■ **Work task**:
Your output should be the whole listing, identical to the original.

* * * * *

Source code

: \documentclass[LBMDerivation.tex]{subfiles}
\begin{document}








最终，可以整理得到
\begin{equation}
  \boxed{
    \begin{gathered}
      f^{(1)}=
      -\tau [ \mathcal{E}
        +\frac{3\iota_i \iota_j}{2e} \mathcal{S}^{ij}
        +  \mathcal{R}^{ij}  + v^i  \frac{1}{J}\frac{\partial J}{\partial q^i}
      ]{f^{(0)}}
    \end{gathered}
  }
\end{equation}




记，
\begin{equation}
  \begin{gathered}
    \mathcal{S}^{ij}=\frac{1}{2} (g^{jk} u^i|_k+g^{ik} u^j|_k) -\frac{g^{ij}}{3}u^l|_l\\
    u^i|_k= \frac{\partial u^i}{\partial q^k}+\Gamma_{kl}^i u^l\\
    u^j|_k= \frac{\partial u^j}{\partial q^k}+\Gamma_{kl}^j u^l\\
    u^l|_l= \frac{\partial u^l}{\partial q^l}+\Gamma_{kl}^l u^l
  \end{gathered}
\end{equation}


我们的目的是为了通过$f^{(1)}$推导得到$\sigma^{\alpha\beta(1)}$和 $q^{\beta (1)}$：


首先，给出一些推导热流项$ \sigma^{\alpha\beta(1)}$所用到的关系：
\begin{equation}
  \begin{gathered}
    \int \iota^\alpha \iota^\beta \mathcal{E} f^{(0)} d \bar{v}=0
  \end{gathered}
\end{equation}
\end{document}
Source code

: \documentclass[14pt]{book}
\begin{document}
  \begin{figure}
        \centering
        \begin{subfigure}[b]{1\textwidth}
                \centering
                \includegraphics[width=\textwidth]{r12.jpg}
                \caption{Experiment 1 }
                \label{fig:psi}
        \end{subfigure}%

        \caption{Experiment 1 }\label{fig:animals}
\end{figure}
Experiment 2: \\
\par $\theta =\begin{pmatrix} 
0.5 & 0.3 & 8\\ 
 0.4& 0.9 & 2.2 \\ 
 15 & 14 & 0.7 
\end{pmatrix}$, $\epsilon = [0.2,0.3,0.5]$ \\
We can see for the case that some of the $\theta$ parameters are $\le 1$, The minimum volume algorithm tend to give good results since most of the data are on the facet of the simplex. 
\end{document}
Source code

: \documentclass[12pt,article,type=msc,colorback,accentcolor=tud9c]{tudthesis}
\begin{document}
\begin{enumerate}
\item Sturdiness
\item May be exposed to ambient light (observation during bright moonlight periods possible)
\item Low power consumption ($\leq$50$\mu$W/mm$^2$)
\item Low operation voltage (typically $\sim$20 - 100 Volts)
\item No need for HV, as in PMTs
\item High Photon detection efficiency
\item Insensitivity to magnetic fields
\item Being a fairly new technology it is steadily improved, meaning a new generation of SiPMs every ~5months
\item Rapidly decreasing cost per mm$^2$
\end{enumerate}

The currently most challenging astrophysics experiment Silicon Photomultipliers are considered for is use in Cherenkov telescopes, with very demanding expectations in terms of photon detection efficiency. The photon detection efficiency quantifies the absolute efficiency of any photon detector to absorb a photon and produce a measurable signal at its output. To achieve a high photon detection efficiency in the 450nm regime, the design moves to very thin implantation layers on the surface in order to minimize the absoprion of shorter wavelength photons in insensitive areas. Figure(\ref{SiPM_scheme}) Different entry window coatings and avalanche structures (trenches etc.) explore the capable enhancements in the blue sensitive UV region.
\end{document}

* * * * *

■ **Response area**:
Source code

: \documentclass[LBMDerivation.tex]{subfiles}
\begin{document}








最终，可以整理得到
\begin{equation}
  \boxed{
    \begin{gathered}
      f^{(1)}=
      -\tau [ \mathcal{E}
        +\frac{3\iota_i \iota_j}{2e} \mathcal{S}^{ij}
        +  \mathcal{R}^{ij}  + v^i  \frac{1}{J}\frac{\partial J}{\partial q^i}
      ]{f^{(0)}}
    \end{gathered}
  }
\end{equation}




记，
\begin{equation}
  \begin{gathered}
    \mathcal{S}^{ij}=\frac{1}{2} (g^{jk} u^i|_k+g^{ik} u^j|_k) -\frac{g^{ij}}{3}u^l|_l\\
    u^i|_k= \frac{\partial u^i}{\partial q^k}+\Gamma_{kl}^i u^l\\
    u^j|_k= \frac{\partial u^j}{\partial q^k}+\Gamma_{kl}^j u^l\\
    u^l|_l= \frac{\partial u^l}{\partial q^l}+\Gamma_{kl}^l u^l
  \end{gathered}
\end{equation}


我们的目的是为了通过$f^{(1)}$推导得到$\sigma^{\alpha\beta(1)}$和 $q^{\beta (1)}$：


首先，给出一些推导热流项$ \sigma^{\alpha\beta(1)}$所用到的关系：
\begin{equation}
  \begin{gathered}
    \int \iota^\alpha \iota^\beta \mathcal{E} f^{(0)} d \bar{v}=0
  \end{gathered}
\end{equation}
\end{document}
Source code

: \documentclass[14pt]{book}
\begin{document}
  \begin{figure}
        \centering
        \begin{subfigure}[b]{1\textwidth}
                \centering
                \includegraphics[width=\textwidth]{r12.jpg}
                \caption{Experiment 1 }
                \label{fig:psi}
        \end{subfigure}%

        \caption{Experiment 1 }\label{fig:animals}
\end{figure}
Experiment 2: \\
\par $\theta =\begin{pmatrix} 
0.5 & 0.3 & 8\\ 
 0.4& 0.9 & 2.2 \\ 
 15 & 14 & 0.7 
\end{pmatrix}$, $\epsilon = [0.2,0.3,0.5]$ \\
We can see for the case that some of the $\theta$ parameters are $\le 1$, The minimum volume algorithm tend to give good results since most of the data are on the facet of the simplex. 
\end{document}
Source code

: \documentclass[12pt,article,type=msc,colorback,accentcolor=tud9c]{tudthesis}
\begin{document}
\begin{enumerate}
\item Sturdiness
\item May be exposed to ambient light (observation during bright moonlight periods possible)
\item Low power consumption ($\leq$50$\mu$W/mm$^2$)
\item Low operation voltage (typically $\sim$20 - 100 Volts)
\item No need for HV, as in PMTs
\item High Photon detection efficiency
\item Insensitivity to magnetic fields
\item Being a fairly new technology it is steadily improved, meaning a new generation of SiPMs every ~5months
\item Rapidly decreasing cost per mm$^2$
\end{enumerate}

The currently most challenging astrophysics experiment Silicon Photomultipliers are considered for is use in Cherenkov telescopes, with very demanding expectations in terms of photon detection efficiency. The photon detection efficiency quantifies the absolute efficiency of any photon detector to absorb a photon and produce a measurable signal at its output. To achieve a high photon detection efficiency in the 450nm regime, the design moves to very thin implantation layers on the surface in order to minimize the absoprion of shorter wavelength photons in insensitive areas. Figure(\ref{SiPM_scheme}) Different entry window coatings and avalanche structures (trenches etc.) explore the capable enhancements in the blue sensitive UV region.
\end{document}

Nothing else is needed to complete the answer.